Replacing Cursors with Temporary Tables

Eliot Gable <egable+pgsql-performance@xxxxxxxxx> · Wed, 21 Apr 2010 16:16:18 -0400

I have previously discussed my very long PL/PGSQL stored procedure on this list. However, without getting into too many details, I have another performance-related question.

The procedure currently uses cursors to return multiple result sets to the program executing the procedure. Basically, I do this:

BEGIN;
SELECT * FROM stored_proc();
FETCH ALL FROM cursor1;
FETCH ALL FROM cursor2;
FETCH ALL FROM cursor3;
etc.
COMMIT;

However, there are some cases in the stored procedure where some of the result sets returned by these cursors are also needed as inputs to additional queries. To use them, I am currently doing:

FOR temp IN cursorX LOOP
  -- Some code that pushes the current temp record onto the end of an array
END LOOP;
OPEN cursorX;
MOVE FIRST FROM cursorX;

Then, when I need to use the results in a query, I do something like:

SELECT * FROM table1 INNER JOIN (SELECT * FROM unnest(result_array)) AS table2 ON ( blah blah ) WHERE blah

This seems extremely inefficient to me. First, I'm not sure of the penalty for unnesting an array into a SET OF object. Second, the set of records returned from unnesting would not be indexed for the join which means a sequential scan. Third, building the array in the first place using array_append seems extremely inefficient. Fourth, opening the cursor twice seems like it would execute the query twice, though given the placement and context, it's probably got it cached somewhere (hopefully). I'm sure there are probably other things I am overlooking. 
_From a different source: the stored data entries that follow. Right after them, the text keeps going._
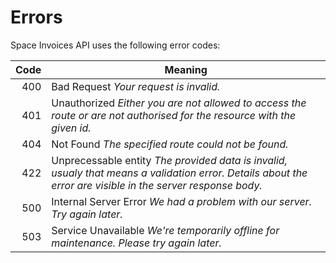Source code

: # Errors

Space Invoices API uses the following error codes:

Code | Meaning
----------: | -------
400 | Bad Request _Your request is invalid._
401 | Unauthorized _Either you are not allowed to access the route or are not authorised for the resource with the given id._
404 | Not Found _The specified route could not be found._
422 | Unprecessable entity _The provided data is invalid, usualy that means a validation error. Details about the error are visible in the server response body._
500 | Internal Server Error _We had a problem with our server. Try again later._
503 | Service Unavailable _We're temporarily offline for maintenance. Please try again later._
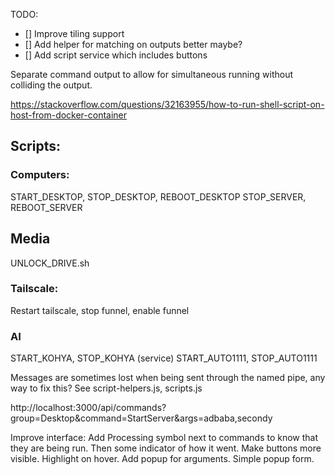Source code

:TODO:
- [] Improve tiling support
- [] Add helper for matching on outputs better maybe?
- [] Add script service which includes buttons

Separate command output to allow for simultaneous running without colliding the output.

https://stackoverflow.com/questions/32163955/how-to-run-shell-script-on-host-from-docker-container

## Scripts:
### Computers:
START_DESKTOP, STOP_DESKTOP, REBOOT_DESKTOP
STOP_SERVER, REBOOT_SERVER

## Media
UNLOCK_DRIVE.sh

### Tailscale:
Restart tailscale, stop funnel, enable funnel

### AI
START_KOHYA, STOP_KOHYA (service)
START_AUTO1111, STOP_AUTO1111


Messages are sometimes lost when being sent through the named pipe, any way to fix this?
See script-helpers.js, scripts.js

http://localhost:3000/api/commands?group=Desktop&command=StartServer&args=adbaba,secondy


Improve interface:
Add Processing symbol next to commands to know that they are being run. Then some indicator of how it went.
Make buttons more visible. Highlight on hover.
Add popup for arguments. Simple popup form.
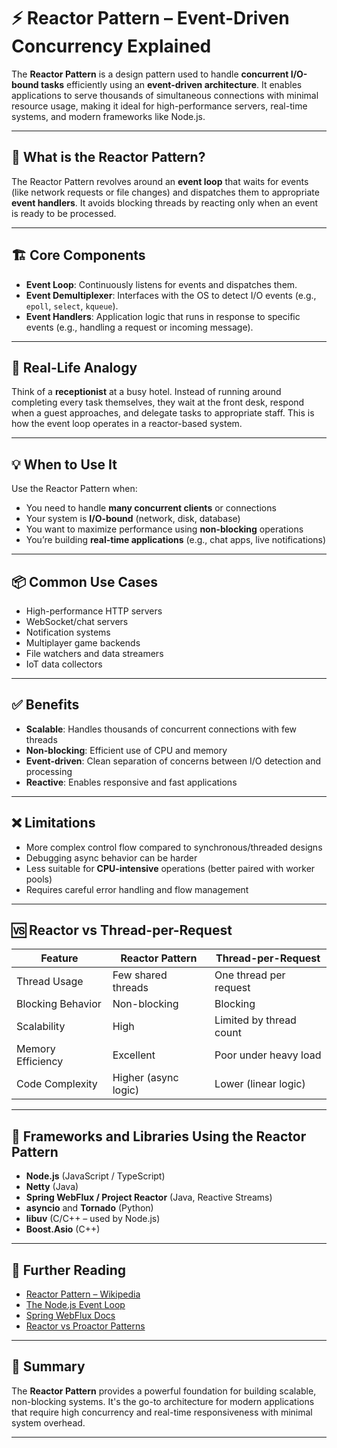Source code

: # ⚡ Reactor Pattern – Event-Driven Concurrency Explained

The **Reactor Pattern** is a design pattern used to handle **concurrent I/O-bound tasks** efficiently using an **event-driven architecture**. It enables applications to serve thousands of simultaneous connections with minimal resource usage, making it ideal for high-performance servers, real-time systems, and modern frameworks like Node.js.

---

## 🧠 What is the Reactor Pattern?

The Reactor Pattern revolves around an **event loop** that waits for events (like network requests or file changes) and dispatches them to appropriate **event handlers**. It avoids blocking threads by reacting only when an event is ready to be processed.

---

## 🏗️ Core Components

- **Event Loop**: Continuously listens for events and dispatches them.
- **Event Demultiplexer**: Interfaces with the OS to detect I/O events (e.g., `epoll`, `select`, `kqueue`).
- **Event Handlers**: Application logic that runs in response to specific events (e.g., handling a request or incoming message).

---

## 🧩 Real-Life Analogy

Think of a **receptionist** at a busy hotel. Instead of running around completing every task themselves, they wait at the front desk, respond when a guest approaches, and delegate tasks to appropriate staff. This is how the event loop operates in a reactor-based system.

---

## 💡 When to Use It

Use the Reactor Pattern when:

- You need to handle **many concurrent clients** or connections
- Your system is **I/O-bound** (network, disk, database)
- You want to maximize performance using **non-blocking** operations
- You’re building **real-time applications** (e.g., chat apps, live notifications)

---

## 📦 Common Use Cases

- High-performance HTTP servers
- WebSocket/chat servers
- Notification systems
- Multiplayer game backends
- File watchers and data streamers
- IoT data collectors

---

## ✅ Benefits

- **Scalable**: Handles thousands of concurrent connections with few threads
- **Non-blocking**: Efficient use of CPU and memory
- **Event-driven**: Clean separation of concerns between I/O detection and processing
- **Reactive**: Enables responsive and fast applications

---

## ❌ Limitations

- More complex control flow compared to synchronous/threaded designs
- Debugging async behavior can be harder
- Less suitable for **CPU-intensive** operations (better paired with worker pools)
- Requires careful error handling and flow management

---

## 🆚 Reactor vs Thread-per-Request

| Feature           | Reactor Pattern      | Thread-per-Request      |
| ----------------- | -------------------- | ----------------------- |
| Thread Usage      | Few shared threads   | One thread per request  |
| Blocking Behavior | Non-blocking         | Blocking                |
| Scalability       | High                 | Limited by thread count |
| Memory Efficiency | Excellent            | Poor under heavy load   |
| Code Complexity   | Higher (async logic) | Lower (linear logic)    |

---

## 🔧 Frameworks and Libraries Using the Reactor Pattern

- **Node.js** (JavaScript / TypeScript)
- **Netty** (Java)
- **Spring WebFlux / Project Reactor** (Java, Reactive Streams)
- **asyncio** and **Tornado** (Python)
- **libuv** (C/C++ – used by Node.js)
- **Boost.Asio** (C++)

---

## 📘 Further Reading

- [Reactor Pattern – Wikipedia](https://en.wikipedia.org/wiki/Reactor_pattern)
- [The Node.js Event Loop](https://nodejs.org/en/docs/guides/event-loop-timers-and-nexttick/)
- [Spring WebFlux Docs](https://docs.spring.io/spring-framework/docs/current/reference/html/web-reactive.html)
- [Reactor vs Proactor Patterns](https://stackoverflow.com/questions/12411414/what-is-the-difference-between-the-reactor-pattern-and-the-proactor-pattern)

---

## 🧠 Summary

The **Reactor Pattern** provides a powerful foundation for building scalable, non-blocking systems. It's the go-to architecture for modern applications that require high concurrency and real-time responsiveness with minimal system overhead.

---
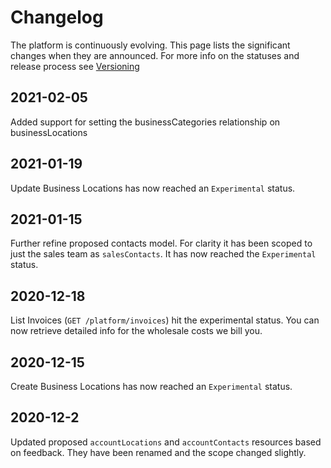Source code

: # Changelog

The platform is continuously evolving. This page lists the significant changes when they are announced. For more info on the statuses and release process see [Versioning](./Versioning.md)

## 2021-02-05
Added support for setting the businessCategories relationship on businessLocations

## 2021-01-19
Update Business Locations has now reached an `Experimental` status.

## 2021-01-15
Further refine proposed contacts model. For clarity it has been scoped to just the sales team as `salesContacts`. It has now reached the `Experimental` status.

## 2020-12-18
List Invoices (`GET /platform/invoices`) hit the experimental status. You can now retrieve detailed info for the wholesale costs we bill you.

## 2020-12-15
Create Business Locations has now reached an `Experimental` status.

## 2020-12-2
Updated proposed `accountLocations` and `accountContacts` resources based on feedback. They have been renamed and
the scope changed slightly.
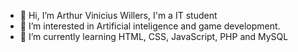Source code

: - 👋 Hi, I’m Arthur Vinicius Willers, I'm a IT student
- 👀 I’m interested in Artificial inteligence and game development.
- 🌱 I’m currently learning HTML, CSS, JavaScript, PHP and MySQL
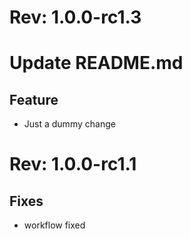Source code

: Rev: 1.0.0-rc1.3
=============
 # Update README.md

## Feature

* Just a dummy change



Rev: 1.0.0-rc1.1
=============
 ## Fixes

* workflow fixed
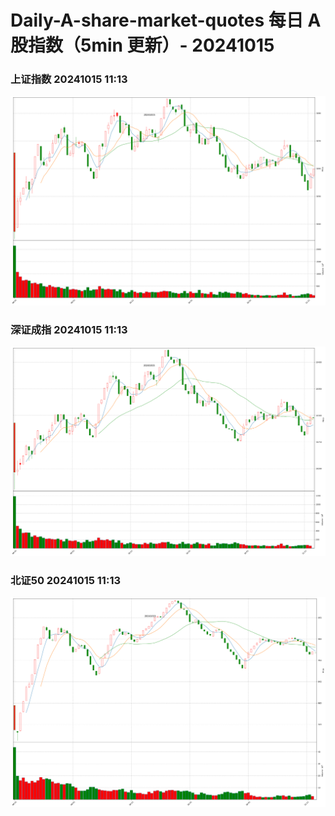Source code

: 
# Daily-A-share-market-quotes 每日 A 股指数（5min 更新）- 20241015

### 上证指数 20241015 11:13
![](./fig/2024/10/20241015-sh000001.png)

### 深证成指 20241015 11:13
![](./fig/2024/10/20241015-sz399001.png)

### 北证50 20241015 11:13
![](./fig/2024/10/20241015-bj899050.png)

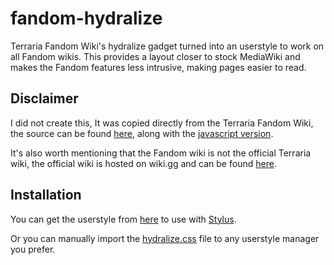 # fandom-hydralize
Terraria Fandom Wiki's hydralize gadget turned into an userstyle to work on all Fandom wikis. This provides a layout closer to stock MediaWiki and makes the Fandom features less intrusive, making pages easier to read.

## Disclaimer
I did not create this, It was copied directly from the Terraria Fandom Wiki, the source can be found [here](https://terraria.fandom.com/wiki/MediaWiki:Gadget-hydralize.css), along with the [javascript version](https://terraria.fandom.com/wiki/MediaWiki:Gadget-hydralize.js).

It's also worth mentioning that the Fandom wiki is not the official Terraria wiki, the official wiki is hosted on wiki.gg and can be found [here](https://terraria.wiki.gg/wiki/Terraria_Wiki).

## Installation
You can get the userstyle from [here](https://userstyles.world/style/4515/fandom-com-hydralize) to use with [Stylus](https://addons.mozilla.org/en-US/firefox/addon/styl-us/).

Or you can manually import the [hydralize.css](https://github.com/Solarflame5/fandom-hydralise/blob/main/hydralise.css) file to any userstyle manager you prefer.
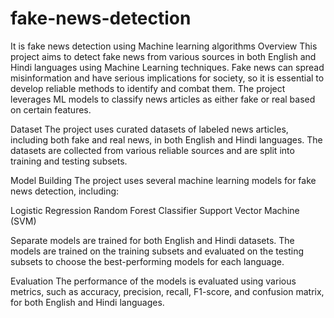 # fake-news-detection
It is fake news detection using Machine learning algorithms
Overview
This project aims to detect fake news from various sources in both English and Hindi languages using Machine Learning techniques. 
Fake news can spread misinformation and have serious implications for society, so it is essential to develop reliable methods to 
identify and combat them. The project leverages ML models to classify news articles as either fake or real based on certain features.

Dataset
The project uses curated datasets of labeled news articles, including both fake and real news, in both English and Hindi languages. 
The datasets are collected from various reliable sources and are split into training and testing subsets.

Model Building
The project uses several machine learning models for fake news detection, including:

Logistic Regression
Random Forest Classifier
Support Vector Machine (SVM)

Separate models are trained for both English and Hindi datasets. The models are trained on the training subsets and evaluated 
on the testing subsets to choose the best-performing models for each language.

Evaluation
The performance of the models is evaluated using various metrics, such as accuracy, precision, recall, F1-score, and confusion 
matrix, for both English and Hindi languages.

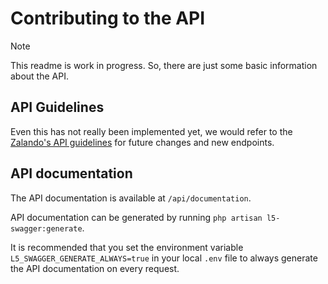 # Contributing to the API

> [!NOTE]  
> This readme is work in progress.
> So, there are just some basic information about the API.

## API Guidelines

Even this has not really been implemented yet, we would refer to the
[Zalando's API guidelines](https://opensource.zalando.com/restful-api-guidelines/)
for future changes and new endpoints.

## API documentation

The API documentation is available at `/api/documentation`.

API documentation can be generated by running `php artisan l5-swagger:generate`.

It is recommended that you set the environment variable `L5_SWAGGER_GENERATE_ALWAYS=true` in your local `.env` file to
always generate the API documentation on every request.
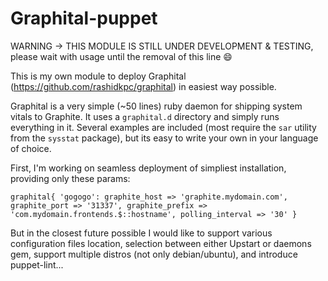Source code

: # Graphital-puppet

WARNING -> THIS MODULE IS STILL UNDER DEVELOPMENT & TESTING, please wait with usage until the removal of this line :smile:

This is my own module to deploy Graphital (https://github.com/rashidkpc/graphital) in easiest way possible.

Graphital is a very simple (~50 lines) ruby daemon for shipping system vitals 
to Graphite. It uses a `graphital.d` directory and simply runs everything in it.
Several examples are included (most require the `sar` utility from the `sysstat`
package), but its easy to write your own in your language of choice.

First, I'm working on seamless deployment of simpliest installation, providing only these params:

`
graphital{ 'gogogo':
  graphite_host => 'graphite.mydomain.com', 
  graphite_port => '31337',
  graphite_prefix => 'com.mydomain.frontends.$::hostname',
  polling_interval => '30'
}
`

But in the closest future possible I would like to support various configuration files location, selection between either Upstart or daemons gem, support multiple distros (not only debian/ubuntu), and introduce puppet-lint...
Instead of doing things this way, I think using temporary tables is really what I want. I am thinking that instead of doing this cursor BS, I can do something like:

CREATE TEMPORARY TABLE table2 WITH (OIDS=FALSE) ON COMMIT DROP AS (

  SELECT * FROM blah blah blah -- whatever the cursor is defined as doing
);
ALTER TABLE table2 ADD PRIMARY KEY (id);
CREATE INDEX table2_blah_idx ON table2 USING btree (blah);
ANALYZE table2;

Then, when I need to use the results in another query, I could do:

SELECT * FROM table1 INNER JOIN table2 ON ( blah blah ) WHERE blah

This would use the indexes and the primary key appropriately. I could also ensure that the order of the information in the temporary table is such that it facilitates any joining, where clauses, or order by clauses on the additional queries. Finally, to get results into my application, I would then do:

BEGIN;
SELECT * FROM stored_procedure();
SELECT * FROM temp_table1;
SELECT * FROM temp_table2;
SELECT * FROM temp_table3;
etc
COMMIT;

However, this is a fairly major re-write of how things are done. Before I spend the time to do all that re-writing, can anyone share some insight on where / how I might expect to gain performance from this conversion and also speak to some of the overhead (if any) in using temporary tables like this (building them, creating indexes on them, analyzing them, then dropping them on commit)? It is worth mentioning that the data being stored in these temporary tables is probably <1,000 records for all tables involved. Most will probably be <100 records. Some of these temporary tables will be joined to other tables up to 4 more times throughout the rest of the stored procedure. Most will be generated and then retrieved only from outside the stored procedure. Obviously, I would not create indexes on or analyze the temporary tables being retrieved only from outside the stored procedure. Indexes and primary keys will only be created on the tables that are joined to other tables and have WHERE conditions applied to them.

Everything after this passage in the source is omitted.